People forced to flee homes need to be treated with dignity, India’s efforts laudable: UNHCR

New Delhi: People who are forced to flee from their homes or are displaced need to be treated with dignity, UNHCR Assistant High Commissioner Gillian Triggs said, lauding India’s efforts in opening its borders to refugees.

Triggs, who is on a four-day visit to India, was speaking at the inauguration of the Charkha exhibition at the National Gandhi Museum.

She praised India’s efforts to the protection of Tibetans and the Sri Lankan Tamils.

“One of the first reasons that I wanted to come to India was the fact that India has a very long history of support for refugees. India opened its borders and it protected many people over many centuries,” Triggs said.
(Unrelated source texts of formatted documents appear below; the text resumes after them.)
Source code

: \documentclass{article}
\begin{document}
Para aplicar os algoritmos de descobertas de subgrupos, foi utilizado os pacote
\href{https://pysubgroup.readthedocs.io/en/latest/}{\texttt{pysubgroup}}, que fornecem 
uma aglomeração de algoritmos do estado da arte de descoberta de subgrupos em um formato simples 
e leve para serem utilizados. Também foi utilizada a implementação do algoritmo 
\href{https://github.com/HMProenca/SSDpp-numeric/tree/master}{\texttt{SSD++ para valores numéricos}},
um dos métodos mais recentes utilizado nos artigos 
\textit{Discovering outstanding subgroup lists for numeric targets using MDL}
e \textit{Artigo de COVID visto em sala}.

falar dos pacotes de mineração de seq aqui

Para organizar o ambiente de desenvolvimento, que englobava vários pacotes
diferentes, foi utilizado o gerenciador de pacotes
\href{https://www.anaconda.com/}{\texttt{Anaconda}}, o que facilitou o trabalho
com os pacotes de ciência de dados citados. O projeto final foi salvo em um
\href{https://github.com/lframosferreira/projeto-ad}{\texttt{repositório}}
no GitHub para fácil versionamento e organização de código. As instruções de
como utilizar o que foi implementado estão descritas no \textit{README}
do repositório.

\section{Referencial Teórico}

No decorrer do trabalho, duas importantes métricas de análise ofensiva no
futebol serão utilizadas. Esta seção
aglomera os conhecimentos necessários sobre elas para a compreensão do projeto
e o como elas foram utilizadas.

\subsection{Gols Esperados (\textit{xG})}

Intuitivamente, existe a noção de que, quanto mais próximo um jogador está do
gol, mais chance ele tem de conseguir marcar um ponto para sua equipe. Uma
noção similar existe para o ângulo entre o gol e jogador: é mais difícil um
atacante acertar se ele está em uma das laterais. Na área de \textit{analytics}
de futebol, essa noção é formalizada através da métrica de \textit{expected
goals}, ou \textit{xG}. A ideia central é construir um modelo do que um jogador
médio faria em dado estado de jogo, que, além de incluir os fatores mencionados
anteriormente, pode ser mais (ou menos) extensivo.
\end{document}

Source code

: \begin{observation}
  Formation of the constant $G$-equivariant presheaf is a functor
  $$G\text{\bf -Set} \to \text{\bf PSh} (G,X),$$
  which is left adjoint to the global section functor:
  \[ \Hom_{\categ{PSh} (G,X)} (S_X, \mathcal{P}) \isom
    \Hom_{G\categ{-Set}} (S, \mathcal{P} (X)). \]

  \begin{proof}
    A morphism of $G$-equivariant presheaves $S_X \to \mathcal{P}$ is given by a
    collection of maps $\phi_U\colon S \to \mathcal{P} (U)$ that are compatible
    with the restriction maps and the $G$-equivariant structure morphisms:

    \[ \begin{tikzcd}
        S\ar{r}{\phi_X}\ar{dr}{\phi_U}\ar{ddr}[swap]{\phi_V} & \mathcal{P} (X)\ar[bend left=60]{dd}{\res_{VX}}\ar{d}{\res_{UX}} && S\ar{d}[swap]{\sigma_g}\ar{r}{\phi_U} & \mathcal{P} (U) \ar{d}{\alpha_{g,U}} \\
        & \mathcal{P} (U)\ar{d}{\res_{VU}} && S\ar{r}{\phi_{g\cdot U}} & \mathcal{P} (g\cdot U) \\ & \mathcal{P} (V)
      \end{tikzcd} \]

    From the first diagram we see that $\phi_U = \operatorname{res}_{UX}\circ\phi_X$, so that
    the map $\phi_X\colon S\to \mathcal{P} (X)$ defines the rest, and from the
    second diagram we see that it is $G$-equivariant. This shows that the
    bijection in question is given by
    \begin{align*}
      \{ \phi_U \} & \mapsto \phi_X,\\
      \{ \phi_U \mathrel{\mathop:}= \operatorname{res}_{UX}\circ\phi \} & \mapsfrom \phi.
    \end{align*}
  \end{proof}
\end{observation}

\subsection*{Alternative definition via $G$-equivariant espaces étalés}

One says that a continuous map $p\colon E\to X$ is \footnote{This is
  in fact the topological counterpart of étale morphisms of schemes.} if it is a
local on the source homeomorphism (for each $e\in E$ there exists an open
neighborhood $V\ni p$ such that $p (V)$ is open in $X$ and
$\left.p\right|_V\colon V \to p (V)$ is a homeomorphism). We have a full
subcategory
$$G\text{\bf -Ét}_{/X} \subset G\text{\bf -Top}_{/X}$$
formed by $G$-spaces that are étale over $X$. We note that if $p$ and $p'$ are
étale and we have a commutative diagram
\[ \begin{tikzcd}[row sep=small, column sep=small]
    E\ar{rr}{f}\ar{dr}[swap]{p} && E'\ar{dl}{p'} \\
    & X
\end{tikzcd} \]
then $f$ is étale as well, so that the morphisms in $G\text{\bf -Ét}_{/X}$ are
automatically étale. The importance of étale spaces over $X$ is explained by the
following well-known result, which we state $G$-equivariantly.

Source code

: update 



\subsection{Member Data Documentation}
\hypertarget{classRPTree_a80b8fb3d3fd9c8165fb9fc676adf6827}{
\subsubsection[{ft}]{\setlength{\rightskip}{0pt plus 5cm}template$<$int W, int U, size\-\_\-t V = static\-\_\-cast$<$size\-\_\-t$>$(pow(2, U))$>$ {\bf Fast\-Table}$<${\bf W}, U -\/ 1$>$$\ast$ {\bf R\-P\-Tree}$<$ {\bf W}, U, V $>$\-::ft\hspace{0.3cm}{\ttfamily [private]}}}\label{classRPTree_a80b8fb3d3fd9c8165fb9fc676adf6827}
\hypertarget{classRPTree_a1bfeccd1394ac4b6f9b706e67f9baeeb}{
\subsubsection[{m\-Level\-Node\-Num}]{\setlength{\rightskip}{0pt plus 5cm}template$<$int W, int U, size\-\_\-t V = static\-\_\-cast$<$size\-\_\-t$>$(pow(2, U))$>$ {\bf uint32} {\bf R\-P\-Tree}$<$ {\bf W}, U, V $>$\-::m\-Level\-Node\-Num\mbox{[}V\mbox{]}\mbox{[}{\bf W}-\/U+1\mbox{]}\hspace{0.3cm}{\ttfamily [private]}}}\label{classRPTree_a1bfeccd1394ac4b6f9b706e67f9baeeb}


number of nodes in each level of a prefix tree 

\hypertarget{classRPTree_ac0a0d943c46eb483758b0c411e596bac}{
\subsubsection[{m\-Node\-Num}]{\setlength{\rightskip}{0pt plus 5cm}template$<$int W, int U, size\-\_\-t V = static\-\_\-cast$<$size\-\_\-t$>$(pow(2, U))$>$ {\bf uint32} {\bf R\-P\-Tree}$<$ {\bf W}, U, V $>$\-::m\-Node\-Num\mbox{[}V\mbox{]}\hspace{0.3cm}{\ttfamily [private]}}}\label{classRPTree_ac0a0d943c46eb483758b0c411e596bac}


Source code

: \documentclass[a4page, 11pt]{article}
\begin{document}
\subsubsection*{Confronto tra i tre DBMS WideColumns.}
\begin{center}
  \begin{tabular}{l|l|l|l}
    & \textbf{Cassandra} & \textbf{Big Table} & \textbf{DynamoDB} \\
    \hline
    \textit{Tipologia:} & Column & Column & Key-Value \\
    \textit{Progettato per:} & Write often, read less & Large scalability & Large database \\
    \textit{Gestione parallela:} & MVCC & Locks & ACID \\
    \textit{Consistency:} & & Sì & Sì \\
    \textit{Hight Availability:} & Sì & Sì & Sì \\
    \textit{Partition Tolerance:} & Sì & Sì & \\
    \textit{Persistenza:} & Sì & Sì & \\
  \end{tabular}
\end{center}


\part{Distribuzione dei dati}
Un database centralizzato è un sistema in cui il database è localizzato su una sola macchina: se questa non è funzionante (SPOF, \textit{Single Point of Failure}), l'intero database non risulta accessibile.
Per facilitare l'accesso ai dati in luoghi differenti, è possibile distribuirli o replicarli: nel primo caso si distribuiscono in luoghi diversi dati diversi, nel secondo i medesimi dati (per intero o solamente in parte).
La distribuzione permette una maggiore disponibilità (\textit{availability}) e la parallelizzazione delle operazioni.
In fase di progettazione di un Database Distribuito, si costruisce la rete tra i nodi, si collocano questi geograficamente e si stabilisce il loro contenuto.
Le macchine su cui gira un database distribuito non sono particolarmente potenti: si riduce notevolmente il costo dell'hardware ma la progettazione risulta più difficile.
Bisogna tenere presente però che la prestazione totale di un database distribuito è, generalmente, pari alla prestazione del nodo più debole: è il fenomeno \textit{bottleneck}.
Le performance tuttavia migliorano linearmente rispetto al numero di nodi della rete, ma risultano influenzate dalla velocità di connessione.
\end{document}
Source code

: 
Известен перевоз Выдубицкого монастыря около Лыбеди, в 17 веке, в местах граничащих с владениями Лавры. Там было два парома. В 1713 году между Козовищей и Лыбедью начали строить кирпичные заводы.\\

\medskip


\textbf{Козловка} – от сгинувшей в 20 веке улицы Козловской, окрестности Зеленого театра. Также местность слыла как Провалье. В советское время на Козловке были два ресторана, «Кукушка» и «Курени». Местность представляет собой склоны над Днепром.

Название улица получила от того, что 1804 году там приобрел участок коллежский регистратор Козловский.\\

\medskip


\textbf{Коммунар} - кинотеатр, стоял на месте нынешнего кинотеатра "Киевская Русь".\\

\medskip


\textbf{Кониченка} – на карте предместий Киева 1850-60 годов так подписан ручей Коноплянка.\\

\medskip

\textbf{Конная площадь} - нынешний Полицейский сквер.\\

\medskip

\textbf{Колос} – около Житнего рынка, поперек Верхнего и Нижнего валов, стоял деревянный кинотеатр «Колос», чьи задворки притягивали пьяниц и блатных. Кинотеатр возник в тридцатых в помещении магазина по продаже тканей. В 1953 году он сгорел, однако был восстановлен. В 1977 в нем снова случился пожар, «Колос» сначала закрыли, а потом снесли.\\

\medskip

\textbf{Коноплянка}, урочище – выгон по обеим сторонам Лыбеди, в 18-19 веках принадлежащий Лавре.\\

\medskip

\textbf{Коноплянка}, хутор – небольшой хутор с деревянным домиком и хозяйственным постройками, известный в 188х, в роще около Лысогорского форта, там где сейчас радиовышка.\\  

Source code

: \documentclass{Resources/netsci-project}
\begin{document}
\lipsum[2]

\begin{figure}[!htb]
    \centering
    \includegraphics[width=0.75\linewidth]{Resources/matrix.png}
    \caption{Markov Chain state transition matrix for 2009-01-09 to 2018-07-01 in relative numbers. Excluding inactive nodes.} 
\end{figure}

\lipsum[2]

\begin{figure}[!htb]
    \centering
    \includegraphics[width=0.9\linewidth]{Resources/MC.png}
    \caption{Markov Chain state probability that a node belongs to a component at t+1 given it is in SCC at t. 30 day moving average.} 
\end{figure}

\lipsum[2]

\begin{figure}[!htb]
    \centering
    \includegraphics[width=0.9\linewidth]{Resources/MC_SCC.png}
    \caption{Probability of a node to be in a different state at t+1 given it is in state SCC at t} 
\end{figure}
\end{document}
Linking Mahatma Gandhi’s use of the spinning wheel (charkha) to self-reliance, Triggs said people who are forced to flee from their homes, who are displaced to be treated with dignity and a part of that search for dignity is self-reliance.

“I understand that this was very much behind Mahatma Gandhi’s thinking that to be able to spin this, the concept to do this yourself, was a way of empowering them (people) and of showing that they could be independent and self-reliant,” she said.

“We both value India’s contribution to protection for people in need. But we also value the contribution that they make as refugees to the communities… there are many examples of the support that India has given more recently to the people of Afghanistan and people fleeing from Myanmar,” she added.

Triggs said the UNHCR has the mandate to offer protection to those who have been forced to flee. “We understand that this recalls the spirit or adds to the concept to uplift the poorest and the most deprived of people that are, sadly in these very troubled times, very vulnerable.”

“But we’d suggest that all too often, those who are displaced, who are refugees are among the most vulnerable in any country because they fled with nothing and they depend on all of us to gain or regain the self-reliance or self-sufficiency, that’s so important,” Triggs said.